Par rapport à la réglementation incendie, comment cela se passe-t-il pour la rénovation en bois/biosourcé ?
La circulaire de 1982 parle de la rénovation d’habitation, qui dit qu’on ne doit pas aggraver les risques incendie. Notamment le risque de propagation par les façades. S’il y a un incendie mortel ou avec dommage, on aura du mal à argumenter que l’on n’a pas aggravé le risque au-devant des avocats. On peut le faire, mais il faut être très vigilant.
Cependant, il y a 1200 à 1300 morts/an dans les incendies ou dans les jours qui suivent. Mais cela n’est pas dans des bâtiments biosourcés, c’est dans des bâtiments conventionnels. C’est plutôt les équipements et ameublements qui posent souvent problème.

Quels conseils alors ?
En rénovation, on peut faire des tests LEPIR. C’est compliqué d’imaginer faire un test à l’échelle d’un projet, car c’est assez onéreux. Il faudrait faire des tests de filière et ça c’est en cours, la filière paille et bois le font. Mais en appliquant le Guide de propagation des façades bois, on a des possibilités, il faut être tout à fait nickel.

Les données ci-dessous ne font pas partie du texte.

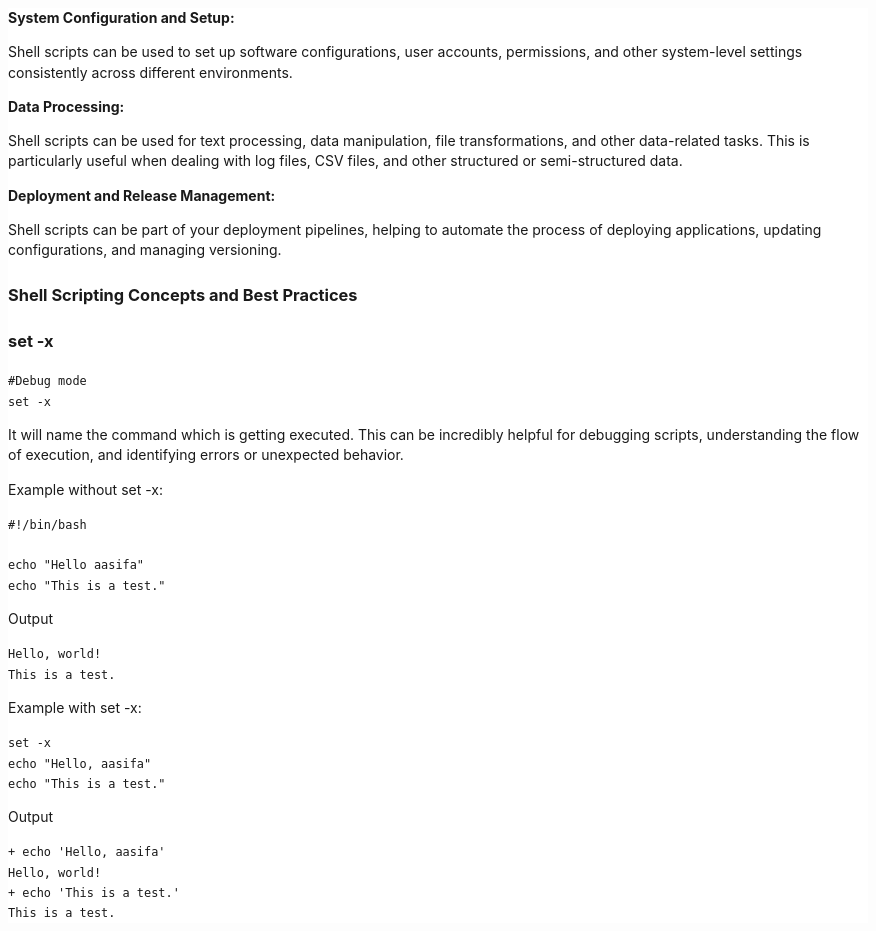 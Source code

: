 **System Configuration and Setup:**

Shell scripts can be used to set up software configurations, user accounts, permissions, and other system-level settings consistently across different environments.

**Data Processing:**

Shell scripts can be used for text processing, data manipulation, file transformations, and other data-related tasks. This is particularly useful when dealing with log files, CSV files, and other structured or semi-structured data.

**Deployment and Release Management:**

Shell scripts can be part of your deployment pipelines, helping to automate the process of deploying applications, updating configurations, and managing versioning.

### Shell Scripting Concepts and Best Practices

### set -x

```plaintext
#Debug mode
set -x
```

It will name the command which is getting executed. This can be incredibly helpful for debugging scripts, understanding the flow of execution, and identifying errors or unexpected behavior.

Example without set -x:

```plaintext
#!/bin/bash

echo "Hello aasifa"
echo "This is a test."
```

Output

```plaintext
Hello, world!
This is a test.
```

Example with set -x:

```plaintext
set -x
echo "Hello, aasifa"
echo "This is a test."
```

Output

```plaintext
+ echo 'Hello, aasifa'
Hello, world!
+ echo 'This is a test.'
This is a test.
```

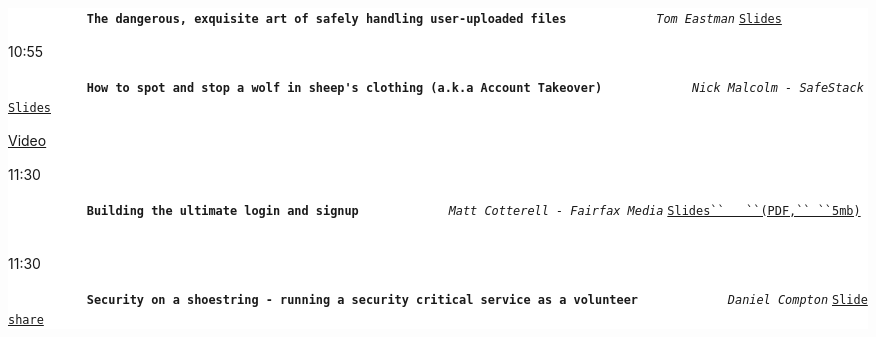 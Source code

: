 </td>

<td style="background-color: #EEE; text-align: center">

`           `<b>`The dangerous, exquisite art of safely handling user-uploaded files`</b>
`            `<i>`Tom Eastman`</i>
[`Slides`](http://s3.eastman.net.nz/fus/)
`       `

</td>

<td width="7%" valign="top" align="right">

10:55

</td>

<td style="background-color: #EEE; text-align: center">

`           `<b>`How to spot and stop a wolf in sheep's clothing (a.k.a Account Takeover)`</b>
`            `<i>`Nick Malcolm - SafeStack`</i>
[`Slides`](https://www.slideshare.net/NickMalcolm/how-to-spot-a-wolf-in-sheeps-clothing-aka-account-takeover)

[Video](https://www.youtube.com/watch?v=TPR-Cke097U&index=2&list=PLWj7vRcqpSUB6Ym7QSmtS8NEYPdvZEDsT&t=1s)

</td>

</tr>

<tr>

<td width="7%" valign="top" align="right">

11:30

</td>

<td style="background-color: #B9C2DC; text-align: center">

`           `<b>`Building the ultimate login and signup`</b>
`            `<i>`Matt Cotterell - Fairfax Media`</i>
[`Slides``   ``(PDF,``
 ``5mb)`](Media:2017-04-20-PerfectLoginPage.pdf "wikilink")
`       `

</td>

<td width="7%" valign="top" align="right">

11:30

</td>

<td style="background-color: #B9C2DC; text-align: center">

`           `<b>`Security on a shoestring - running a security critical service as a volunteer`</b>
`            `<i>`Daniel Compton`</i>
[`Slideshare`](https://www.slideshare.net/danielcompton/security-on-a-shoestring-running-a-security-critical-service-as-a-volunteer)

C’est contre intuitif, mais les isolants combustibles denses ont un meilleur comportement au feu que des isolants non-combustibles légers. Par exemple, la laine de verre va se sublimer, disparaître, et rendre la structure vulnérable au feu. Alors que la fibre de bois, elle va se consumer mais lentement et laisser plus de temps à l’intervention, tout en préservant la structure. L’objectif réglementaire est de sauver les gens, les pompiers, et pas les biens. On a tendance à penser que les bâtiments béton sont plus protecteurs que des bâtiments en bois, mais c’est faux. Une structure béton souffre aussi beaucoup dans un incendie et c’est difficile lorsqu’il faut rénover et estimer la solidité du bâtiment. Une structure en métal va également souffrir.
On avait d’ailleurs trouvé un exemple de rénovation d’une caserne de pompier réalisé en caisson bois et paille!